Start of Records for this task

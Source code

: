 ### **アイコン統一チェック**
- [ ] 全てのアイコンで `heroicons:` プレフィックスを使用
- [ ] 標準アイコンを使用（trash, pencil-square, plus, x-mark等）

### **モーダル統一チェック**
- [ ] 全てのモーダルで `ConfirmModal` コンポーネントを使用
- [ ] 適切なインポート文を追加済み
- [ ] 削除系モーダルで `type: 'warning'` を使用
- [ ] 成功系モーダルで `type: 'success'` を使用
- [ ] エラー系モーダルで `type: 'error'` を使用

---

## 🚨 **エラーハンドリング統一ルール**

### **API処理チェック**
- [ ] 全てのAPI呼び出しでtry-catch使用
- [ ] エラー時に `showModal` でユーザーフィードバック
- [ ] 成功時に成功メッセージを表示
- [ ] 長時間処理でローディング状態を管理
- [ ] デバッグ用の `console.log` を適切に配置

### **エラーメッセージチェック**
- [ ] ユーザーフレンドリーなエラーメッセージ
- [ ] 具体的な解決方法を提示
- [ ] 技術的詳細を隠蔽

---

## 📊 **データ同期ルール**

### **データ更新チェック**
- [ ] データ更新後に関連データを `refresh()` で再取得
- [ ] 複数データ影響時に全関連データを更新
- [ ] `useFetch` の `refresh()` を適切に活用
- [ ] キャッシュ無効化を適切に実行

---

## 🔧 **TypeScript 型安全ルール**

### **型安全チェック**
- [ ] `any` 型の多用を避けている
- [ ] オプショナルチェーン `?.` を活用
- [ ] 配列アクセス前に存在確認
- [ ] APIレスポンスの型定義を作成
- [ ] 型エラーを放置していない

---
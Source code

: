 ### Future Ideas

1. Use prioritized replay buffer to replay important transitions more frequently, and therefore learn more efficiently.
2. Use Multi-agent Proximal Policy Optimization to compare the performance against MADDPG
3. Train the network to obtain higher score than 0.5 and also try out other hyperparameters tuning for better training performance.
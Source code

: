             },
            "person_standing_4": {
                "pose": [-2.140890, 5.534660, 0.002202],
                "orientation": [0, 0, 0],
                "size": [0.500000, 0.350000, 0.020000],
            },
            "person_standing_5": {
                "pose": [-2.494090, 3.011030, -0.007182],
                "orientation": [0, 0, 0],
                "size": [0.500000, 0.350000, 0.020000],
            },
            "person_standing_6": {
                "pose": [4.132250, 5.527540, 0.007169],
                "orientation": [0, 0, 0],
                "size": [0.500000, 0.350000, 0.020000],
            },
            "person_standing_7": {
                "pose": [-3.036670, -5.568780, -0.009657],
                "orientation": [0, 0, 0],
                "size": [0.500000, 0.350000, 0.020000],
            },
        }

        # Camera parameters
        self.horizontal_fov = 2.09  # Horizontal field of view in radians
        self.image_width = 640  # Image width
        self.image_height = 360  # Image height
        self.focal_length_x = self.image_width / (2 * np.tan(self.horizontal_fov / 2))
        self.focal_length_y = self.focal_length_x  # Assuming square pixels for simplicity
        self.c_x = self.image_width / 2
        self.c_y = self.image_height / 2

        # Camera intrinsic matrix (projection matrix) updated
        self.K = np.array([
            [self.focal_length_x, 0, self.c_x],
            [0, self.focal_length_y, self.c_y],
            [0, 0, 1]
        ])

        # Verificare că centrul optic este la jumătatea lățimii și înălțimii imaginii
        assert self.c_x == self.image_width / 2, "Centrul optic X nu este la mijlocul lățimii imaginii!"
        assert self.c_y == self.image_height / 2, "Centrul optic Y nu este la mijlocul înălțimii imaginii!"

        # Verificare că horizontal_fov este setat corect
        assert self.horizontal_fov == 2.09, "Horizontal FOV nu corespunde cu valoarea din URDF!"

End of Records for this task

Activity.
Print all the records precisely.

Response box.
Source code

: ### **アイコン統一チェック**
- [ ] 全てのアイコンで `heroicons:` プレフィックスを使用
- [ ] 標準アイコンを使用（trash, pencil-square, plus, x-mark等）

### **モーダル統一チェック**
- [ ] 全てのモーダルで `ConfirmModal` コンポーネントを使用
- [ ] 適切なインポート文を追加済み
- [ ] 削除系モーダルで `type: 'warning'` を使用
- [ ] 成功系モーダルで `type: 'success'` を使用
- [ ] エラー系モーダルで `type: 'error'` を使用

---

## 🚨 **エラーハンドリング統一ルール**

### **API処理チェック**
- [ ] 全てのAPI呼び出しでtry-catch使用
- [ ] エラー時に `showModal` でユーザーフィードバック
- [ ] 成功時に成功メッセージを表示
- [ ] 長時間処理でローディング状態を管理
- [ ] デバッグ用の `console.log` を適切に配置

### **エラーメッセージチェック**
- [ ] ユーザーフレンドリーなエラーメッセージ
- [ ] 具体的な解決方法を提示
- [ ] 技術的詳細を隠蔽

---

## 📊 **データ同期ルール**

### **データ更新チェック**
- [ ] データ更新後に関連データを `refresh()` で再取得
- [ ] 複数データ影響時に全関連データを更新
- [ ] `useFetch` の `refresh()` を適切に活用
- [ ] キャッシュ無効化を適切に実行

---

## 🔧 **TypeScript 型安全ルール**

### **型安全チェック**
- [ ] `any` 型の多用を避けている
- [ ] オプショナルチェーン `?.` を活用
- [ ] 配列アクセス前に存在確認
- [ ] APIレスポンスの型定義を作成
- [ ] 型エラーを放置していない

---
Source code

: ### Future Ideas

1. Use prioritized replay buffer to replay important transitions more frequently, and therefore learn more efficiently.
2. Use Multi-agent Proximal Policy Optimization to compare the performance against MADDPG
3. Train the network to obtain higher score than 0.5 and also try out other hyperparameters tuning for better training performance.
Source code

:             },
            "person_standing_4": {
                "pose": [-2.140890, 5.534660, 0.002202],
                "orientation": [0, 0, 0],
                "size": [0.500000, 0.350000, 0.020000],
            },
            "person_standing_5": {
                "pose": [-2.494090, 3.011030, -0.007182],
                "orientation": [0, 0, 0],
                "size": [0.500000, 0.350000, 0.020000],
            },
            "person_standing_6": {
                "pose": [4.132250, 5.527540, 0.007169],
                "orientation": [0, 0, 0],
                "size": [0.500000, 0.350000, 0.020000],
            },
            "person_standing_7": {
                "pose": [-3.036670, -5.568780, -0.009657],
                "orientation": [0, 0, 0],
                "size": [0.500000, 0.350000, 0.020000],
            },
        }

        # Camera parameters
        self.horizontal_fov = 2.09  # Horizontal field of view in radians
        self.image_width = 640  # Image width
        self.image_height = 360  # Image height
        self.focal_length_x = self.image_width / (2 * np.tan(self.horizontal_fov / 2))
        self.focal_length_y = self.focal_length_x  # Assuming square pixels for simplicity
        self.c_x = self.image_width / 2
        self.c_y = self.image_height / 2

        # Camera intrinsic matrix (projection matrix) updated
        self.K = np.array([
            [self.focal_length_x, 0, self.c_x],
            [0, self.focal_length_y, self.c_y],
            [0, 0, 1]
        ])

        # Verificare că centrul optic este la jumătatea lățimii și înălțimii imaginii
        assert self.c_x == self.image_width / 2, "Centrul optic X nu este la mijlocul lățimii imaginii!"
        assert self.c_y == self.image_height / 2, "Centrul optic Y nu este la mijlocul înălțimii imaginii!"

        # Verificare că horizontal_fov este setat corect
        assert self.horizontal_fov == 2.09, "Horizontal FOV nu corespunde cu valoarea din URDF!"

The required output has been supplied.